Task goal -
Would you repeat each line below exactly, without the pictures?

Given records -
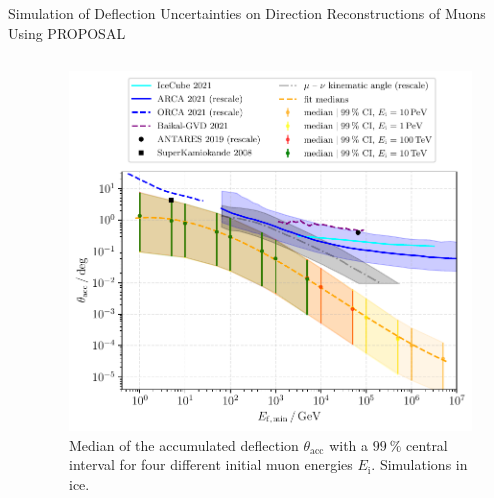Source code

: \documentclass[t]{beamer}
\begin{document}
\begin{columns}[onlytextwidth]
\begin{column}{\textwidth}
\begin{block}[equal height group=J]{Simulation of Deflection Uncertainties on Direction Reconstructions of Muons Using PROPOSAL}
\begin{columns}[onlytextwidth]
\begin{column}{0.33\textwidth}


           \end{column}
          \begin{column}{0.33\textwidth}
            \begin{figure}
              \includegraphics[width=0.9\linewidth, height=.4\textheight, keepaspectratio]{plots/fit_median_defl_cut_10percent_only_poly_new_resolution_rescale_no_icecube_paper_final_all.pdf}
              \caption*{Median of the accumulated deflection $\theta_\text{acc}$ with a $\SI{99}{\percent}$ central interval for four different initial muon energies $E_\text{i}$. Simulations in ice.}
            \end{figure}
          \end{column}
      \end{columns}



    \end{block}
    \end{column}%
  \end{columns}%
\end{document}
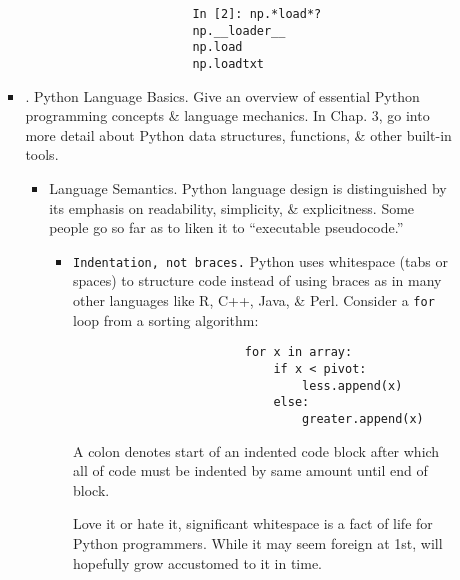 \documentclass{article}
\begin{document}
\begin{enumerate}
\begin{itemize}
\begin{itemize}
\begin{itemize}
\begin{verbatim}
					In [2]: np.*load*?
					np.__loader__
					np.load
					np.loadtxt
				\end{verbatim}
			\end{itemize}
			\item {. Python Language Basics.} Give an overview of essential Python programming concepts \& language mechanics. In Chap. 3, go into more detail about Python data structures, functions, \& other built-in tools.
			\begin{itemize}
				\item {\sf Language Semantics.} Python language design is distinguished by its emphasis on readability, simplicity, \& explicitness. Some people go so far as to liken it to ``executable pseudocode.''
				\begin{itemize}
					\item {\tt Indentation, not braces.} Python uses whitespace (tabs or spaces) to structure code instead of using braces as in many other languages like R, C++, Java, \& Perl. Consider a {\tt for} loop from a sorting algorithm:
					\begin{verbatim}
						for x in array:
						    if x < pivot:
						        less.append(x)
						    else:
						        greater.append(x)
					\end{verbatim}
					A colon denotes start of an indented code block after which all of code must be indented by same amount until end of block.
					
					Love it or hate it, significant whitespace is a fact of life for Python programmers. While it may seem foreign at 1st, will hopefully grow accustomed to it in time.
					

\end{itemize}
\end{itemize}
\end{itemize}
\end{itemize}
\end{enumerate}
\end{document}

Output for this task -
Source code

: \documentclass[t]{beamer}
\begin{document}
\begin{columns}[onlytextwidth]
\begin{column}{\textwidth}
\begin{block}[equal height group=J]{Simulation of Deflection Uncertainties on Direction Reconstructions of Muons Using PROPOSAL}
\begin{columns}[onlytextwidth]
\begin{column}{0.33\textwidth}


           \end{column}
          \begin{column}{0.33\textwidth}
            \begin{figure}
              \includegraphics[width=0.9\linewidth, height=.4\textheight, keepaspectratio]{plots/fit_median_defl_cut_10percent_only_poly_new_resolution_rescale_no_icecube_paper_final_all.pdf}
              \caption*{Median of the accumulated deflection $\theta_\text{acc}$ with a $\SI{99}{\percent}$ central interval for four different initial muon energies $E_\text{i}$. Simulations in ice.}
            \end{figure}
          \end{column}
      \end{columns}



    \end{block}
    \end{column}%
  \end{columns}%
\end{document}
 \documentclass{article}
\begin{document}
\begin{enumerate}
\begin{itemize}
\begin{itemize}
\begin{itemize}
\begin{verbatim}
					In [2]: np.*load*?
					np.__loader__
					np.load
					np.loadtxt
				\end{verbatim}
			\end{itemize}
			\item {. Python Language Basics.} Give an overview of essential Python programming concepts \& language mechanics. In Chap. 3, go into more detail about Python data structures, functions, \& other built-in tools.
			\begin{itemize}
				\item {\sf Language Semantics.} Python language design is distinguished by its emphasis on readability, simplicity, \& explicitness. Some people go so far as to liken it to ``executable pseudocode.''
				\begin{itemize}
					\item {\tt Indentation, not braces.} Python uses whitespace (tabs or spaces) to structure code instead of using braces as in many other languages like R, C++, Java, \& Perl. Consider a {\tt for} loop from a sorting algorithm:
					\begin{verbatim}
						for x in array:
						    if x < pivot:
						        less.append(x)
						    else:
						        greater.append(x)
					\end{verbatim}
					A colon denotes start of an indented code block after which all of code must be indented by same amount until end of block.
					
					Love it or hate it, significant whitespace is a fact of life for Python programmers. While it may seem foreign at 1st, will hopefully grow accustomed to it in time.
					

\end{itemize}
\end{itemize}
\end{itemize}
\end{itemize}
\end{enumerate}
\end{document}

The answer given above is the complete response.